Feature selection was an issue for radiomics. Li et al. used 671 radiomics features for prediction of low-grade glioma [12]. Kotsiantis et al. [9] mentioned about 14 features in their selection methods. To address the problem of a lack of standardization in feature selections, Pyradiomic, an open-source python package developed mainly by researchers from the Department of Radiation, Harvard Medical School [18], was used for the extraction of radiomics features from medical images as a reference standard for radiomics analysis. The features needed to be preprocessed with a set of filters (including wavelet, Laplacian of gaussian, square, square root, logarithm and exponential [18]) to reduce noises before calculation for radiomics features used in this study. For different machine learning algorithms, random forests had the highest accuracy (average AUC= 0.94) throughout different survival years and sample sizes. Boosted tree (with average AUC= 0.91) also showed a good prediction performance. This performance was consistent with those in other studies [11, 25]. It appears that random forest can have a lower susceptibility to the biased samples. Also, the out-of-bag method helps to validate the trees and achieved a higher accuracy with more robust results [26]. Random forest was formed by many decision trees. The results of all trees were averaged out to generate the result, since the samples were randomly selected to form a decision tree by many training subsets [27]. However, it was noted that random trees and boosted trees were not good for regression prediction as they did not predict precise continuous data beyond the range in the training data, and they suffered from overfitting in noisy datasets. As random forest used a black box approach, there was little control on the model from the users’ perspective.

Our results indicated that the balanced datasets performed slightly better than the whole sample data (average AUC= 0.80 against average AUC= 0.76). However, the paired t-test did not indicate any significant difference for our datasets, although the balanced data could foster a higher accuracy [28].

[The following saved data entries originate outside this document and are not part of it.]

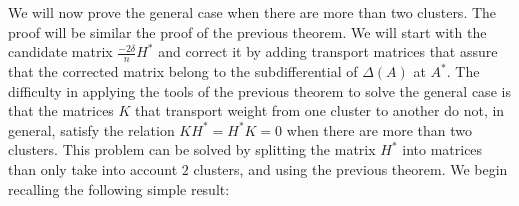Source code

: \documentclass[12pt]{amsart}
\theoremstyle{remark}
\newcommand{\mv}[1]{{\color{red} \sf $\clubsuit\clubsuit\clubsuit$ Mauricio: [#1]}}
\begin{document}


We will now prove the general case when there are more than two clusters. The proof will be similar the proof of the previous theorem. We will start with the candidate matrix $\frac{-2\delta}{n}H^*$ and correct it by adding transport matrices that assure that the corrected matrix belong to the subdifferential of $\Delta(A)$ at $A^*$.
The difficulty in applying the tools of the previous theorem to solve the general case is that the matrices $K$ that transport weight from one cluster to another do not, in general, satisfy the relation $KH^* = H^*K = 0$ when there are more than two clusters. This problem can be solved by splitting the matrix $H^*$ into matrices than only take into account $2$ clusters, and using the previous theorem.
We begin recalling the following simple result:
\end{document}
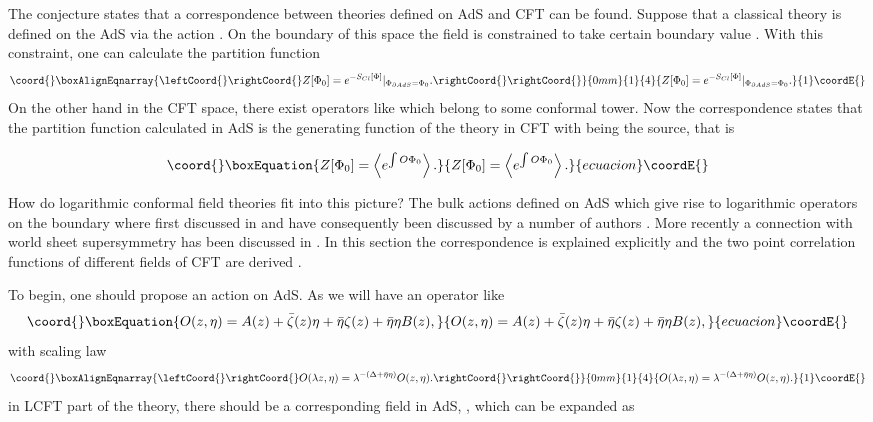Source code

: \documentclass[a4paper,11pt]{article}
\begin{document}
The conjecture states that a correspondence between theories
defined on AdS\coordHE{} and CFT\coordHE{} can be found. Suppose that a
classical theory is defined on the AdS\coordHE{} via the action
\coordHE{}. On the boundary of this space the field is constrained
to take certain boundary value \coordHE{}.
With this constraint, one can calculate the partition function
\begin{eqnarray}\coord{}\boxAlignEqnarray{\leftCoord{}\rightCoord{}\label{eq:a112}
Z[\Phi_0]={e^{-S_{Cl}[\Phi]}}|_{\Phi_{\partial AdS}=\Phi_0}.\rightCoord{}
\rightCoord{}}{0mm}{1}{4}{Z[\Phi_0]={e^{-S_{Cl}[\Phi]}}|_{\Phi_{\partial AdS}=\Phi_0}.
}{1}\coordE{}\end{eqnarray}
On the other hand in the CFT\coordHE{} space, there exist operators
like \coordHE{} which belong to some conformal tower. Now the
correspondence states that the partition function calculated in
AdS is the generating function of the theory in CFT with \coordHE{}
being the source, that is

\begin{equation}\coord{}\boxEquation{\label{eq:a113}
Z[\Phi_0]=\left\langle e^{\int O\Phi_0} \right\rangle.
}{Z[\Phi_0]=\left\langle e^{\int O\Phi_0} \right\rangle.
}{ecuacion}\coordE{}\end{equation}

How do logarithmic conformal field theories fit into this
picture? The bulk actions defined on AdS\coordHE{} which give rise to
logarithmic operators on the boundary where first discussed in
\cite{khor,iko} and have consequently been discussed by a number
of authors \cite{lewis,myu}. More recently a connection with world
sheet supersymmetry has been discussed in \cite{pol}. In this
section the correspondence is explained explicitly and the two
point correlation functions of different fields of CFT are
derived \cite{rou}.

 To begin, one should propose an action on AdS. As we will have an
operator like
\begin{equation}\coord{}\boxEquation{ \label{eq:a115}
O(z,\eta)= A(z) +\bar{\zeta}(z) \eta +\bar{\eta} \zeta(z) +
\bar{\eta} \eta B(z),
}{ O(z,\eta)= A(z) +\bar{\zeta}(z) \eta +\bar{\eta} \zeta(z) +
\bar{\eta} \eta B(z),
}{ecuacion}\coordE{}\end{equation}
with scaling law
\begin{eqnarray}\coord{}\boxAlignEqnarray{\leftCoord{}\rightCoord{}\label{eq:a116}
O(\lambda z,\eta)=\lambda^{-(\Delta+\bar{\eta}\eta)} O(z,\eta) . \rightCoord{}
\rightCoord{}}{0mm}{1}{4}{O(\lambda z,\eta)=\lambda^{-(\Delta+\bar{\eta}\eta)} O(z,\eta) . 
}{1}\coordE{}\end{eqnarray}
in LCFT part of the theory, there should be a corresponding field
in AdS, \coordHE{}, which can be expanded as
\end{document}
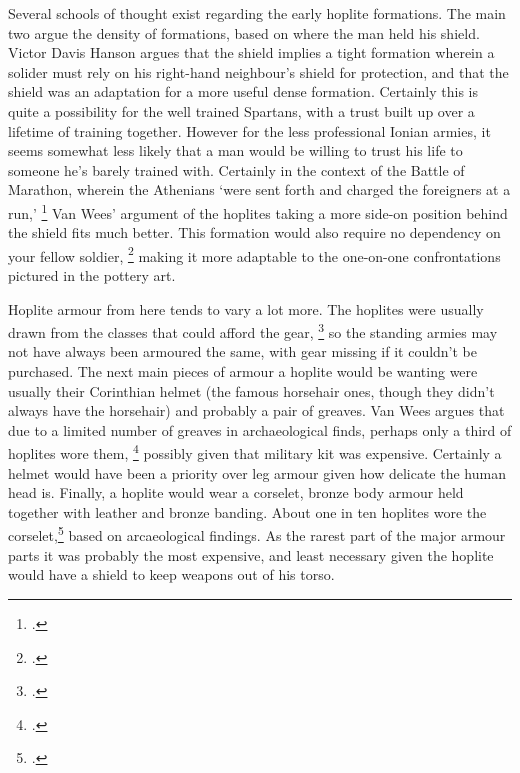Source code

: \documentclass[twoside, a4paper, 12pt]{article}
\begin{document}
\par\vspace{1em}

Several schools of thought exist regarding the early hoplite formations. The
main two argue the density of formations, based on where the man held his shield.
Victor Davis Hanson argues that the shield implies a tight formation wherein
a solider must rely on his right-hand neighbour's shield for protection, and
that the shield was an adaptation for a more useful dense formation.\footnotemark
{}
Certainly this is quite a possibility for the well trained Spartans, with a
trust built up over a lifetime of training together. However for the less
professional Ionian armies, it seems somewhat less likely that a man would be
willing to trust his life to someone he's barely trained with. Certainly
in the context of the Battle of Marathon, wherein the Athenians
`were sent forth and charged the foreigners at a run,'
\footcite[Book 6.112]{herodotus_1920} Van Wees' argument of the hoplites taking
a more side-on position behind the shield fits much better.
This formation would also require no dependency on your
fellow soldier, \footcite[58]{wees_hoplite_bronze} making it more adaptable to
the one-on-one confrontations pictured in the pottery art.

\par\vspace{1em}

Hoplite armour from here tends to vary a lot more. The hoplites
were usually drawn from the classes that could afford the gear, \footcite[38]{wietzel_wheeler_1970}
so the standing armies may not have always been armoured the same, with gear
missing if it couldn't be purchased. The next main pieces of armour a hoplite
would be wanting were usually their Corinthian helmet (the famous horsehair
ones, though they didn't always have the horsehair) and probably a pair of greaves.
Van Wees argues that due to a limited number of greaves in archaeological finds,
perhaps only a third of hoplites wore them, \footcite[50]{wees_2004} possibly given
that military kit was expensive. Certainly a helmet would have been a priority
over leg armour given how delicate the human head is. Finally, a hoplite would
wear a corselet, bronze body armour held together with leather and bronze banding.
About one in ten hoplites wore the corselet,\footcite{wees_1997} based on
arcaeological findings. As the rarest part of the major
armour parts it was probably the most expensive, and least necessary given the
hoplite would have a shield to keep weapons out of his torso.
\end{document}
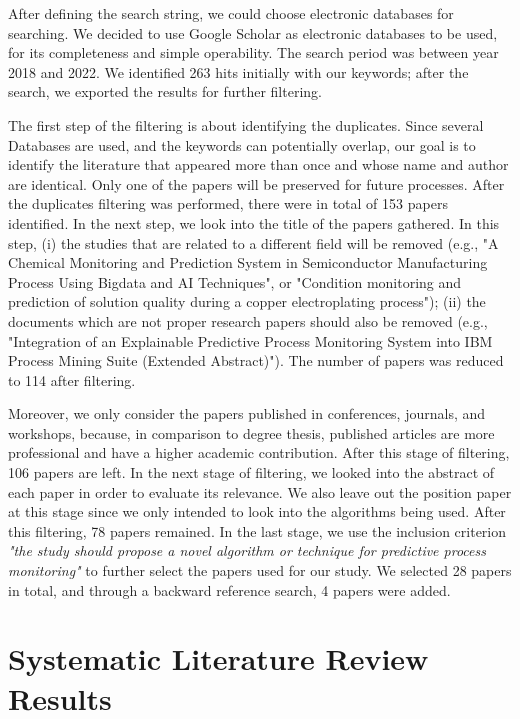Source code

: \documentclass[runningheads]{llncs}
\begin{document}
		After defining the search string, we could choose electronic databases for searching. We decided to use Google Scholar as electronic databases to be used, for its completeness and simple operability. The search period was between year 2018 and 2022. We identified 263 hits initially with our keywords; after the search, we exported the results for further filtering.
		
		The first step of the filtering is about identifying the duplicates. Since several Databases are used, and the keywords can potentially overlap, our goal is to identify the literature that appeared more than once and whose name and author are identical. Only one of the papers will be preserved for future processes. After the duplicates filtering was performed, there were in total of 153 papers identified. In the next step, we look into the title of the papers gathered. In this step, (i) the studies that are related to a different field will be removed (e.g., "A Chemical Monitoring and Prediction System in Semiconductor Manufacturing Process Using Bigdata and AI Techniques", or "Condition monitoring and prediction of solution quality during a copper electroplating process"); (ii) the documents which are not proper research papers should also be removed (e.g., "Integration of an Explainable Predictive Process Monitoring System into IBM Process Mining Suite (Extended Abstract)"). The number of papers was reduced to 114 after filtering.
		
		Moreover, we only consider the papers published in conferences, journals, and workshops, because, in comparison to degree thesis, published articles are more professional and have a higher academic contribution. After this stage of filtering, 106 papers are left. In the next stage of filtering, we looked into the abstract of each paper in order to evaluate its relevance. We also leave out the position paper at this stage since we only intended to look into the algorithms being used. After this filtering, 78 papers remained. In the last stage, we use the inclusion criterion \textit{"the study should propose a novel algorithm or technique for predictive process monitoring"} to further select the papers used for our study. We selected 28 papers in total, and through a backward reference search, 4 papers were added.

		
	\section{Systematic Literature Review Results}
\end{document}
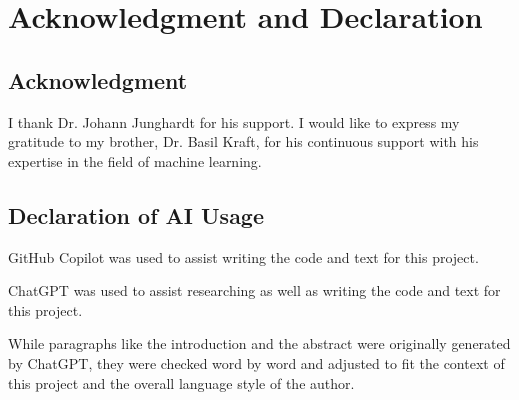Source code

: 


\section{Acknowledgment and Declaration}
\label{acknowledgment_declaration}

\subsection{Acknowledgment}%

I thank Dr. Johann Junghardt for his support.
I would like to express my gratitude to my brother, Dr. Basil Kraft, for his continuous
support with his expertise in the field of machine learning. 

\subsection{Declaration of AI Usage}%

GitHub Copilot was used to assist writing the code and text for this project.

ChatGPT was used to assist researching as well as writing the code and text for this project.

While paragraphs like the introduction and the abstract were originally generated by ChatGPT, 
they were checked word by word and adjusted to fit the context of this project 
and the overall language style of the author.

\newpage
{}

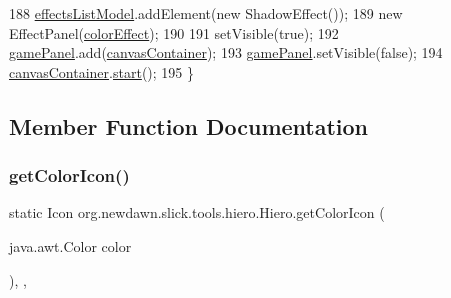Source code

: \begin{DoxyCode}
188         \mbox{\hyperlink{classorg_1_1newdawn_1_1slick_1_1tools_1_1hiero_1_1_hiero_ace6d63639e4675334744afbdad439e98}{effectsListModel}}.addElement(\textcolor{keyword}{new} ShadowEffect());
189         \textcolor{keyword}{new} EffectPanel(\mbox{\hyperlink{classorg_1_1newdawn_1_1slick_1_1tools_1_1hiero_1_1_hiero_ac8bd87c081b8bcc14e2646e883a89e44}{colorEffect}});
190 
191         setVisible(\textcolor{keyword}{true});
192         \mbox{\hyperlink{classorg_1_1newdawn_1_1slick_1_1tools_1_1hiero_1_1_hiero_a2ce748cacd6def18f0e72fc5a139518c}{gamePanel}}.add(\mbox{\hyperlink{classorg_1_1newdawn_1_1slick_1_1tools_1_1hiero_1_1_hiero_a4c424782a802cfd90d1304f55c405c58}{canvasContainer}});
193         \mbox{\hyperlink{classorg_1_1newdawn_1_1slick_1_1tools_1_1hiero_1_1_hiero_a2ce748cacd6def18f0e72fc5a139518c}{gamePanel}}.setVisible(\textcolor{keyword}{false});
194         \mbox{\hyperlink{classorg_1_1newdawn_1_1slick_1_1tools_1_1hiero_1_1_hiero_a4c424782a802cfd90d1304f55c405c58}{canvasContainer}}.\mbox{\hyperlink{classorg_1_1newdawn_1_1slick_1_1_canvas_game_container_a4649e692eacd83dfb7fe5cf2c383dd39}{start}}();
195     \}
\end{DoxyCode}


\subsection{Member Function Documentation}
\mbox{\label{classorg_1_1newdawn_1_1slick_1_1tools_1_1hiero_1_1_hiero_a965ca93fb655336c8320938445d75ece}} 
\subsubsection{\texorpdfstring{get\+Color\+Icon()}{getColorIcon()}}
{\footnotesize\ttfamily static Icon org.\+newdawn.\+slick.\+tools.\+hiero.\+Hiero.\+get\+Color\+Icon (\begin{DoxyParamCaption}\item[{java.\+awt.\+Color}]{color }\end{DoxyParamCaption})\hspace{0.3cm}{\ttfamily [inline]}, {\ttfamily [static]}, {\ttfamily [package]}}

Xu et al. [29] used transfer learning convolution neural networks (CNN) and recurrent neural networks (RNN) for patients with NSCLC and obtained AUC=0.74 (n=268), while Joost [18] used CNN with transfer learning obtained AUC=0.7 (n=771) for NSCLC patients with CT images. In our study, we obtained a comparable result of AUC=0.795 for balanced data with 5-year survival endpoint (n=136) for 1D CNN DL-ANN. It appears that small sample size with large input parameters may affect the predictive performance of neural networks for radiomics data. It is noted that the relative performance of the algorithms with other studies in radiomics was similar to our study using deep learning algorithm. However, random forest in our study performed better than other studies (Table 6).

Conclusions

Our study attempted to evaluate the prediction performance of different machine learning methods for radiomics prognosis prediction. DL-ANNs with 70:30 cross-validation did not show a significant improvement compared with other traditional machine learning methods such as random forest and boosted trees. On the whole, the accurate outcome prediction using machine learning serves as a supportive reference for formulating treatment strategy for cancer patients. This helps to facilitate personalized treatment for cancer patients in the clinical settings.